As levels of obesity rise in the United States, healthcare facilities must consider whether their design and infrastructure can meet those patients’ needs. According to an article in the July issue of Healthcare Design, optimizing facilities for bariatric patients goes beyond toilets and grab bars.
From start to finish, experts agree, designers need to consider how larger people can use their facilities. That begins with wide doors and waiting room furniture that can accommodate 500 pounds. Peter Grandine, senior medical planner at architectural firm HOK, points out in the article, "If you can’t get a bariatric wheelchair in the front door, then that patient can’t be treated."
The issue is complicated, however, by the lack of uniform standards and definitions. The Facility Guidelines Institute is revising its Guidelines for Design and Construction of Health Care Facilities to be more flexible in its 2014 edition, suggesting that designers talk to hospital staff during the planning process about the local population and its needs. Currently there are no minimum standards, such as exist for ADA, and some designers say such rules would help.
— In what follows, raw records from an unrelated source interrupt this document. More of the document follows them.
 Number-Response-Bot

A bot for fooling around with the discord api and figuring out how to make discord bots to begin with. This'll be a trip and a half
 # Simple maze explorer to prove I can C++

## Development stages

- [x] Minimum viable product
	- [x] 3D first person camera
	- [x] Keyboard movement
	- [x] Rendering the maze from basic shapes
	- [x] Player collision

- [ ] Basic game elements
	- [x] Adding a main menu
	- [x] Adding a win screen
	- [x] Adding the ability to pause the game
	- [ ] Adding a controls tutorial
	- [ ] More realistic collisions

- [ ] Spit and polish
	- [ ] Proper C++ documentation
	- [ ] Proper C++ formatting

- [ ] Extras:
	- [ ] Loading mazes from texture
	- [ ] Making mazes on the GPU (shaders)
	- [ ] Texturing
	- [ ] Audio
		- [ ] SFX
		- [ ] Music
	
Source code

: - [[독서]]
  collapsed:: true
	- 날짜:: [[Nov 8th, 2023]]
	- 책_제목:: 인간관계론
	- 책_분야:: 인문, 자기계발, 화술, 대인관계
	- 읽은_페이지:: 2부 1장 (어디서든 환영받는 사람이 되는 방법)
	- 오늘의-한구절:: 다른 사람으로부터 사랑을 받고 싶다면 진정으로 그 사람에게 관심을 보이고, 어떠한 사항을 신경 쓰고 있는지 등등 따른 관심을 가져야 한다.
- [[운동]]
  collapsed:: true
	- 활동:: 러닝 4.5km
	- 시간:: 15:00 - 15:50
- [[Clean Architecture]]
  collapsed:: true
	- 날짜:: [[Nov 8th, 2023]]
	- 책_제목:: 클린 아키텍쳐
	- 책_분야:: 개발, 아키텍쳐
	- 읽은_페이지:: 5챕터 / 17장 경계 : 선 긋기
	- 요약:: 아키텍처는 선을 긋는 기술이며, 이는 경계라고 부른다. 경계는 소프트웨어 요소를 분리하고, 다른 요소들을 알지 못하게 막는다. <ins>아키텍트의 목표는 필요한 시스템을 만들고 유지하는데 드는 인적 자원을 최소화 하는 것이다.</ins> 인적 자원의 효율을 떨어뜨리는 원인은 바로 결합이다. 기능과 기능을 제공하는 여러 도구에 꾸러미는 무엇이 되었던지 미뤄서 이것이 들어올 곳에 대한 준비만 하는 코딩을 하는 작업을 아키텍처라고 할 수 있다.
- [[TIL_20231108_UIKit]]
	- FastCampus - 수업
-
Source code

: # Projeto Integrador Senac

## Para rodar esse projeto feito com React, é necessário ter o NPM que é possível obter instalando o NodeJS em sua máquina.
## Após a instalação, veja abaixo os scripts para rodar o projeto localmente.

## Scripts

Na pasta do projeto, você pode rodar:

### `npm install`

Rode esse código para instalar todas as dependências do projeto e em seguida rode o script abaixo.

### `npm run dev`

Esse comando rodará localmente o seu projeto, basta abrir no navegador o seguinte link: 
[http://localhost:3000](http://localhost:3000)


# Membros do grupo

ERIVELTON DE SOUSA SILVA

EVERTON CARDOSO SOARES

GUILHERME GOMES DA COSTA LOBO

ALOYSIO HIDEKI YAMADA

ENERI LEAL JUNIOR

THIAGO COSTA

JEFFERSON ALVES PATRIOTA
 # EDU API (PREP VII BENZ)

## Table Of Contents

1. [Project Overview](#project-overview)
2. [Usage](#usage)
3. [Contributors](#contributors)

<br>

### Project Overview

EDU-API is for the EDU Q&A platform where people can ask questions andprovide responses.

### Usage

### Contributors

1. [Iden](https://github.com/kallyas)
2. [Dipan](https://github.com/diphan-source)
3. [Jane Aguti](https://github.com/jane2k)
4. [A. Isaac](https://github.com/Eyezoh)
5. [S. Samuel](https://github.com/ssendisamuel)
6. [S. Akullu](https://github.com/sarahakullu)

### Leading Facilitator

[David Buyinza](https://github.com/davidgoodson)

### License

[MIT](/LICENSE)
There is also little firm data about the cost of bariatric modifications, but retrofitting could get expensive.
Floor-mounted toilets with a 1,000-pound capacity are becoming standard, one designer suggests, and examining tables can now usually accommodate 400 to 500 pounds. Patient lifting devices can drastically reduce staff injury rates and lost time; after Mercy Health in Cincinnati began a new lifting program in 2009, patient-handling incidents dropped 95%.
Designers say that changes to a room should be done subtly, to maintain the patient’s dignity – for instance, one flexible design allows an entire bathroom to serve as a shower stall if need be. Wider doors and bigger rooms can be created for an entire facility instead of just a few rooms, and bariatric furniture in a waiting room can simply look like a loveseat instead of a chair.